WASHINGTON – Nearly 40 years ago, the Endangered Species Act passed the Senate with a vote of 92-0, but lately its efficiency has been under attack.

On Thursday, a House subcommittee considered the connection between science and policy in the Endangered Species Act.

“Using science to conserve species has become more difficult over the last 20 years because although the science and management has improved, the Endangered Species Act has not been updated,” said, Neal Wilkins, director of the Texas A&M Institute of Renewable Natural Resources.

The U.S. Fish and Wildlife Service or the NOAA Fisheries can put possibly endangered species on the list for assessment, or an individual or organization can petition to request one of these agencies add a species.

It must meet one of five criteria: natural or manmade factors inhibit its future existence, its population is in decline because of disease or predation, its habitat is being threatened, there aren’t enough existing regulations in place or it is being overused for educational, scientific or recreational purposes.

There is a 90-day screening process, and if the agency decides to continue consideration, it has the rest of the year to continue study and make a determination.
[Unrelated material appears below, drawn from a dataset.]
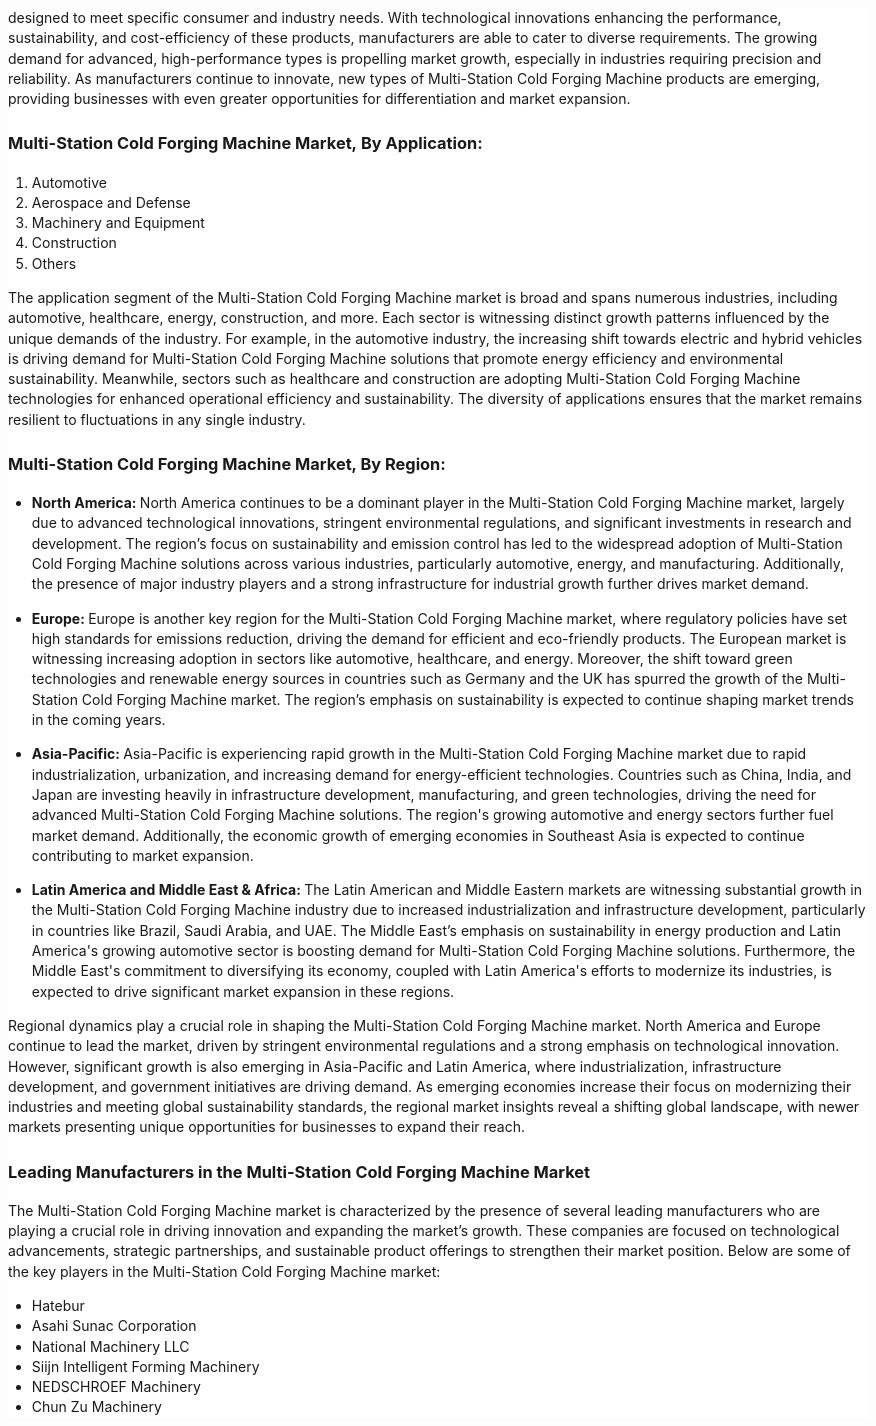 designed to meet specific consumer and industry needs. With technological innovations enhancing the performance, sustainability, and cost-efficiency of these products, manufacturers are able to cater to diverse requirements. The growing demand for advanced, high-performance types is propelling market growth, especially in industries requiring precision and reliability. As manufacturers continue to innovate, new types of Multi-Station Cold Forging Machine products are emerging, providing businesses with even greater opportunities for differentiation and market expansion.</p><h3>Multi-Station Cold Forging Machine Market,&nbsp;By Application:</h3><ol><li>Automotive<li> Aerospace and Defense<li> Machinery and Equipment<li> Construction<li> Others</li></ol><p>The application segment of the Multi-Station Cold Forging Machine market is broad and spans numerous industries, including automotive, healthcare, energy, construction, and more. Each sector is witnessing distinct growth patterns influenced by the unique demands of the industry. For example, in the automotive industry, the increasing shift towards electric and hybrid vehicles is driving demand for Multi-Station Cold Forging Machine solutions that promote energy efficiency and environmental sustainability. Meanwhile, sectors such as healthcare and construction are adopting Multi-Station Cold Forging Machine technologies for enhanced operational efficiency and sustainability. The diversity of applications ensures that the market remains resilient to fluctuations in any single industry.</p><h3>Multi-Station Cold Forging Machine Market, By Region:</h3><ul><li><p><strong>North America:&nbsp;</strong>North America continues to be a dominant player in the Multi-Station Cold Forging Machine market, largely due to advanced technological innovations, stringent environmental regulations, and significant investments in research and development. The region&rsquo;s focus on sustainability and emission control has led to the widespread adoption of Multi-Station Cold Forging Machine solutions across various industries, particularly automotive, energy, and manufacturing. Additionally, the presence of major industry players and a strong infrastructure for industrial growth further drives market demand.</p></li><li><p><strong><strong>Europe:&nbsp;</strong></strong>Europe is another key region for the Multi-Station Cold Forging Machine market, where regulatory policies have set high standards for emissions reduction, driving the demand for efficient and eco-friendly products. The European market is witnessing increasing adoption in sectors like automotive, healthcare, and energy. Moreover, the shift toward green technologies and renewable energy sources in countries such as Germany and the UK has spurred the growth of the Multi-Station Cold Forging Machine market. The region&rsquo;s emphasis on sustainability is expected to continue shaping market trends in the coming years.</p></li><li><p><strong><strong>Asia-Pacific:&nbsp;</strong></strong>Asia-Pacific is experiencing rapid growth in the Multi-Station Cold Forging Machine market due to rapid industrialization, urbanization, and increasing demand for energy-efficient technologies. Countries such as China, India, and Japan are investing heavily in infrastructure development, manufacturing, and green technologies, driving the need for advanced Multi-Station Cold Forging Machine solutions. The region's growing automotive and energy sectors further fuel market demand. Additionally, the economic growth of emerging economies in Southeast Asia is expected to continue contributing to market expansion.</p></li><li><p><strong><strong>Latin America and Middle East &amp; Africa:&nbsp;</strong></strong>The Latin American and Middle Eastern markets are witnessing substantial growth in the Multi-Station Cold Forging Machine industry due to increased industrialization and infrastructure development, particularly in countries like Brazil, Saudi Arabia, and UAE. The Middle East&rsquo;s emphasis on sustainability in energy production and Latin America's growing automotive sector is boosting demand for Multi-Station Cold Forging Machine solutions. Furthermore, the Middle East's commitment to diversifying its economy, coupled with Latin America's efforts to modernize its industries, is expected to drive significant market expansion in these regions.</p></li></ul><p>Regional dynamics play a crucial role in shaping the Multi-Station Cold Forging Machine market. North America and Europe continue to lead the market, driven by stringent environmental regulations and a strong emphasis on technological innovation. However, significant growth is also emerging in Asia-Pacific and Latin America, where industrialization, infrastructure development, and government initiatives are driving demand. As emerging economies increase their focus on modernizing their industries and meeting global sustainability standards, the regional market insights reveal a shifting global landscape, with newer markets presenting unique opportunities for businesses to expand their reach.</p><h3><strong>Leading Manufacturers in the Multi-Station Cold Forging Machine Market</strong></h3><p>The Multi-Station Cold Forging Machine market is characterized by the presence of several leading manufacturers who are playing a crucial role in driving innovation and expanding the market&rsquo;s growth. These companies are focused on technological advancements, strategic partnerships, and sustainable product offerings to strengthen their market position. Below are some of the key players in the Multi-Station Cold Forging Machine market:</p></div><div class="article-main__content" data-test-id="publishing-text-block"><ul><li><span class="">Hatebur<li>Asahi Sunac Corporation<li>National Machinery LLC<li>Siijn Intelligent Forming Machinery<li>NEDSCHROEF Machinery<li>Chun Zu Machinery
Wilkins said the 12-month review period allotted for listing and de-listing species imposes deadline pressure when trying to evaluate the science behind decision-making.

Section 4 of the Endangered Species Act says, “The Secretary (of Interior) shall make determinations … solely on the basis of the best scientific and commercial data available,” but Wilkins said that this is a problem because decisions often rely on previously collected information. The statute accepts former scientific assumptions based on legislative record. What may have been the best available science at one time isn’t necessarily the case today.
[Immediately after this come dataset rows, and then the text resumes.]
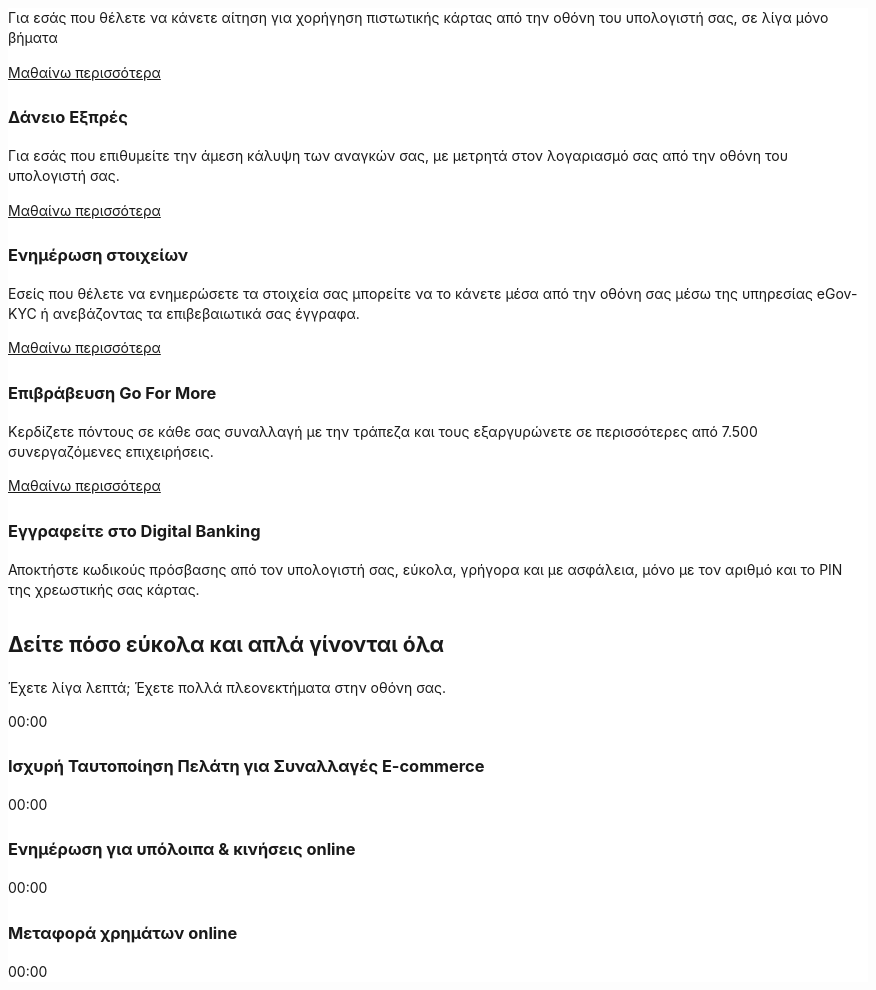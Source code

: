 Για εσάς που θέλετε να κάνετε αίτηση για χορήγηση πιστωτικής κάρτας από την οθόνη του υπολογιστή σας, σε λίγα μόνο βήματα

[Μαθαίνω περισσότερα ](/el/idiwtes/kathimerines-sunallages/digital-banking/dunatotites-internet-mobile-banking/pistwtiki-karta-online "Μαθαίνω περισσότερα ")

### Δάνειο Εξπρές

Για εσάς που επιθυμείτε την άμεση κάλυψη των αναγκών σας, με μετρητά στον λογαριασμό σας από την οθόνη του υπολογιστή σας.

[Μαθαίνω περισσότερα ](/el/idiwtes/kathimerines-sunallages/digital-banking/dunatotites-internet-mobile-banking/express "Μαθαίνω περισσότερα ")

### Ενημέρωση στοιχείων 

Εσείς που θέλετε να ενημερώσετε τα στοιχεία σας μπορείτε να το κάνετε μέσα από την οθόνη σας μέσω της υπηρεσίας eGov-KYC ή ανεβάζοντας τα επιβεβαιωτικά σας έγγραφα.

[Μαθαίνω περισσότερα ](/el/idiwtes/kathimerines-sunallages/digital-banking/dunatotites-internet-mobile-banking/epikairopoiisi-stoixeiwn-sthn-ethniki-trapeza-meso-digital-banking "Μαθαίνω περισσότερα ")

### Επιβράβευση Go For More 

Κερδίζετε πόντους σε κάθε σας συναλλαγή με την τράπεζα και τους εξαργυρώνετε σε περισσότερες από 7.500 συνεργαζόμενες επιχειρήσεις. 

[Μαθαίνω περισσότερα ](/el/go4more "Μαθαίνω περισσότερα ")

### Εγγραφείτε στο Digital Banking

Αποκτήστε κωδικούς πρόσβασης από τον υπολογιστή σας, εύκολα, γρήγορα και με ασφάλεια, μόνο με τον αριθμό και το PIN της χρεωστικής σας κάρτας.

[ ](#)

## Δείτε πόσο εύκολα και απλά γίνονται όλα

Έχετε λίγα λεπτά; Έχετε πολλά πλεονεκτήματα στην οθόνη σας.

00:00

### Ισχυρή Ταυτοποίηση Πελάτη για Συναλλαγές E-commerce

00:00

### Ενημέρωση για υπόλοιπα & κινήσεις online

00:00

### Μεταφορά χρημάτων online

00:00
Other witnesses agreed the scientific process behind listing decisions is lacking.

“We believe there needs to be increased scientific rigor applied in ESA decisions,” said Douglas Vincent-Lang of the Alaska Department of Fish and Game. And the decision-making shouldn’t be left only to the federal government, he said.

“When passing the act, Congress clearly identified a unique role for states in all Endangered Species Act decisions … including the application of science in these decisions,” Vincent-Lang said. “Unfortunately, states are not being given equal deference on science during the implementation of the act.”
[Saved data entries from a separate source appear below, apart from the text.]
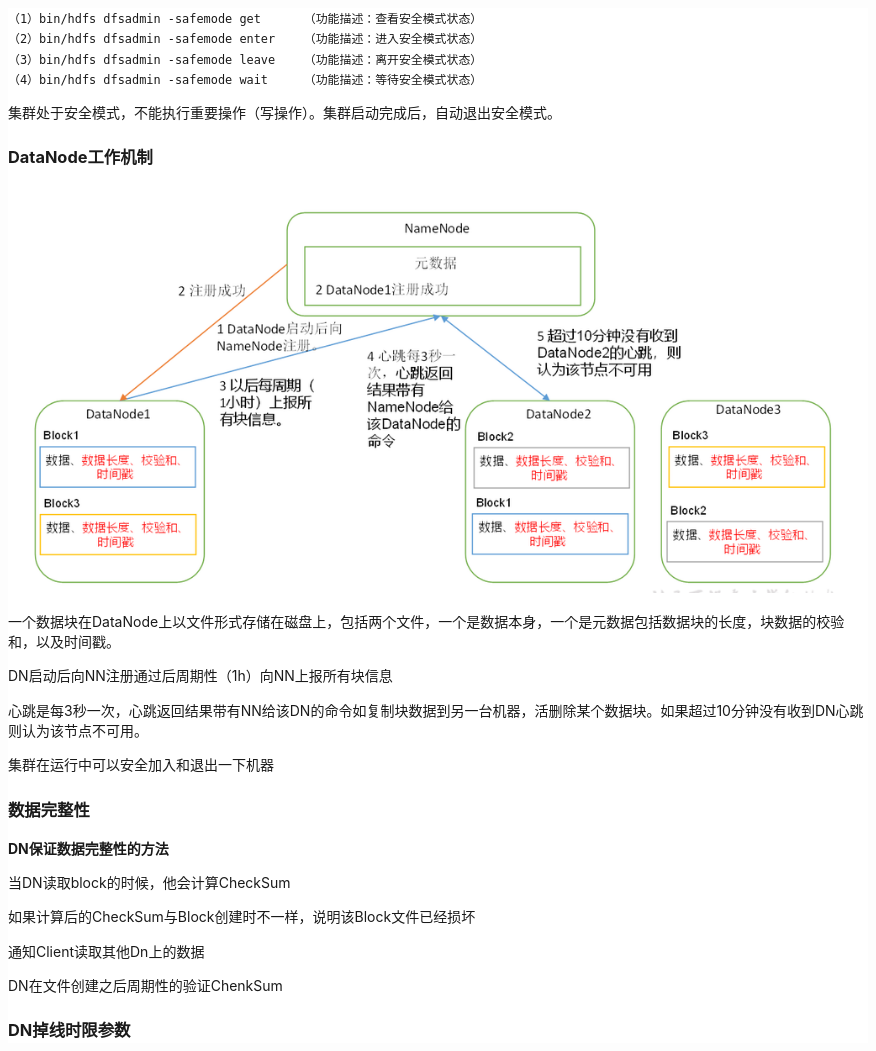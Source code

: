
 ```
（1）bin/hdfs dfsadmin -safemode get		（功能描述：查看安全模式状态）
（2）bin/hdfs dfsadmin -safemode enter  	（功能描述：进入安全模式状态）
（3）bin/hdfs dfsadmin -safemode leave	（功能描述：离开安全模式状态）
（4）bin/hdfs dfsadmin -safemode wait		（功能描述：等待安全模式状态）
```

集群处于安全模式，不能执行重要操作（写操作）。集群启动完成后，自动退出安全模式。



### DataNode工作机制

![image-20210311210427011](4.hdfs数据流/img/image-20210311210427011.png)

一个数据块在DataNode上以文件形式存储在磁盘上，包括两个文件，一个是数据本身，一个是元数据包括数据块的长度，块数据的校验和，以及时间戳。

DN启动后向NN注册通过后周期性（1h）向NN上报所有块信息

心跳是每3秒一次，心跳返回结果带有NN给该DN的命令如复制块数据到另一台机器，活删除某个数据块。如果超过10分钟没有收到DN心跳则认为该节点不可用。

集群在运行中可以安全加入和退出一下机器

### 数据完整性

**DN保证数据完整性的方法**

当DN读取block的时候，他会计算CheckSum

如果计算后的CheckSum与Block创建时不一样，说明该Block文件已经损坏

通知Client读取其他Dn上的数据

DN在文件创建之后周期性的验证ChenkSum

### DN掉线时限参数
Wilkins offered suggestions for improving the statute, including allowing states to manage the recovery plans that identify goals, tasks, finances and time needed to save a species.

Additionally, Wilkins said the quality of science can be improved by standardizing independent peer-review of information used in listing determinations as well as removing the 12-month deadline on the listing process and instead working based off of scientific priority.

That doesn’t mean the decision-making would be solely scientific or that it would disregard the policy driving endangered species protection.

“The ESA exists at the confluence of science, law and policy,” said Craig Manson, general counsel for the Westlands Water District in California. “It is not a purely scientific decision scheme. Nonetheless, its decision contexts must be science-informed. They also may be policy-informed and this must not be mistaken for improper or unlawful political influence.”